Anyways, the movie is about a man named Harold Strick and his wris****ch. Harold is an IRS auditor. He shows some signs of having OCD, he is incredible with numbers, and he lives a monotonous, mundane, and downright boring life. He does, that is, until he begins hearing a strange lady with a British accent narrating that ridiculously uneventful life. Suddenly things start happening. A wrecking ball crashes into his living room only for the operator to find out it is the wrong house. He decides it is time to learn to play guitar. He falls in love.

At first, this voice is little more than frustrating. Yes, it is also difficult for him to concentrate on his work, but after all, he is an IRS agent. If he can't concentrate, that is a good thing for the rest of us. Things immediately go from frustrating to frantic with these fateful words: "Little did he know that this simple seemingly innocuous act, would result in his immanent death." For the rest of the movie you have two plots running parallel.
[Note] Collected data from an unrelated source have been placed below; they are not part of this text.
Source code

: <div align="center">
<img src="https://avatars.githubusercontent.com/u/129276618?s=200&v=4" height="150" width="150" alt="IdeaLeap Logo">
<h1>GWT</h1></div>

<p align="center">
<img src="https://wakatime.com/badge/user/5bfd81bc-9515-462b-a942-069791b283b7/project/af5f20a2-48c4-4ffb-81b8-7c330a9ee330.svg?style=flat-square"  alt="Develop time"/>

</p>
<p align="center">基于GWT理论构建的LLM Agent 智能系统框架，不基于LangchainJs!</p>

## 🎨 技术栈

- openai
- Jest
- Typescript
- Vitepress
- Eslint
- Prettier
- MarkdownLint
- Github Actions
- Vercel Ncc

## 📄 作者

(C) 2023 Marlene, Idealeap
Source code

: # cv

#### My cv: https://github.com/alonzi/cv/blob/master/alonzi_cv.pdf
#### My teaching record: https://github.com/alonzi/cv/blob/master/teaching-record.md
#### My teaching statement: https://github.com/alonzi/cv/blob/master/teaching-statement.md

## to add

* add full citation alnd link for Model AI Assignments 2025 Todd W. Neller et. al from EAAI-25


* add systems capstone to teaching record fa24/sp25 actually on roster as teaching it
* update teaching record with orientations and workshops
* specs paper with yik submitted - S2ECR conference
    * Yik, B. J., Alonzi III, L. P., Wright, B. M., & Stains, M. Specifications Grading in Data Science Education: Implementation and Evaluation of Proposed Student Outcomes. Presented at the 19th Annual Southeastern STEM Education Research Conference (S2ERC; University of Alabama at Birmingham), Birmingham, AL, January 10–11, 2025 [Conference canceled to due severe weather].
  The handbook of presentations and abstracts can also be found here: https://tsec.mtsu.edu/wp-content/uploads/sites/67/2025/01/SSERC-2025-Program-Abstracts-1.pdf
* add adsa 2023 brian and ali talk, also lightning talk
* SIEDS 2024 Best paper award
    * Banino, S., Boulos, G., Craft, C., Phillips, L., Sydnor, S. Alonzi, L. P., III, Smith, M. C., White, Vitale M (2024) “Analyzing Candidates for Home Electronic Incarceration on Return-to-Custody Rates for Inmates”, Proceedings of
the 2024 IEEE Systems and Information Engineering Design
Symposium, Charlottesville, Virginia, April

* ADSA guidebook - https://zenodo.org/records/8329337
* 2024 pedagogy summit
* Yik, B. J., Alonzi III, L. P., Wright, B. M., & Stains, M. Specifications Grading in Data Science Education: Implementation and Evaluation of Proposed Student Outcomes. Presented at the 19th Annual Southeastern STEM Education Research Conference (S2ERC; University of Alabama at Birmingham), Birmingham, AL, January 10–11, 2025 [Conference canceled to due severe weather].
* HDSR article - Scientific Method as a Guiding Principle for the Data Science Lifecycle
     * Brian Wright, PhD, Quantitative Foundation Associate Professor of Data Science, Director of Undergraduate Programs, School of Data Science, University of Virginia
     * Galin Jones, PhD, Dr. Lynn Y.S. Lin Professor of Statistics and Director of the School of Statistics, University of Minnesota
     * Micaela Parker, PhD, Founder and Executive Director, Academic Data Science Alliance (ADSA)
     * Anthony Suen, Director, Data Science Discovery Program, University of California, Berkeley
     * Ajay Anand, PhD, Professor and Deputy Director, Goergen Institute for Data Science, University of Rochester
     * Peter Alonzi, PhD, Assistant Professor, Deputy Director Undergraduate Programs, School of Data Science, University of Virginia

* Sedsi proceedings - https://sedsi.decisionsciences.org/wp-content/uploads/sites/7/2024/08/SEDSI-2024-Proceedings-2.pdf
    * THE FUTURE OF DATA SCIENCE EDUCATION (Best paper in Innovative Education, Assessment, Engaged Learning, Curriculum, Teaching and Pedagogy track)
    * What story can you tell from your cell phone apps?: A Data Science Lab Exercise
You have an innocent man desperately trying to prevent his immanent death, and you have an author with writer's block trying to figure out how she will kill off her lead character. She literally kills him off with the words on her page.

How would I feel if I knew for certain that every word I write is being played out in the life of another? How would I feel if I were the man whose immanent death was "certain"? How did Jeremiah feel while for forty years he prophesied about the destruction of Jerusalem? What must it have been like, walking through the rubble, knowing that through the words he spoke, God had foreordained this calamity? What did Jesus feel when he was in the upper room knowing that the remainder of his life was to be measured in hours? How did he manage to continue moving forward knowing all that the short time remaining entailed?

There are two acts of nobility in the movie. The first, is that Harry, knowing what was coming, chose to go through with the story, and in so doing he saved the life of another. The second is that the author, knowing the power that her words carried, chose to change them and so save Harry's life.

Jesus, knowing what it would cost him chose to go through with the story and in so doing my life was saved. Even though my destiny has already been sealed, his act changed my outcome. The Author rewrote my story, and my life was saved.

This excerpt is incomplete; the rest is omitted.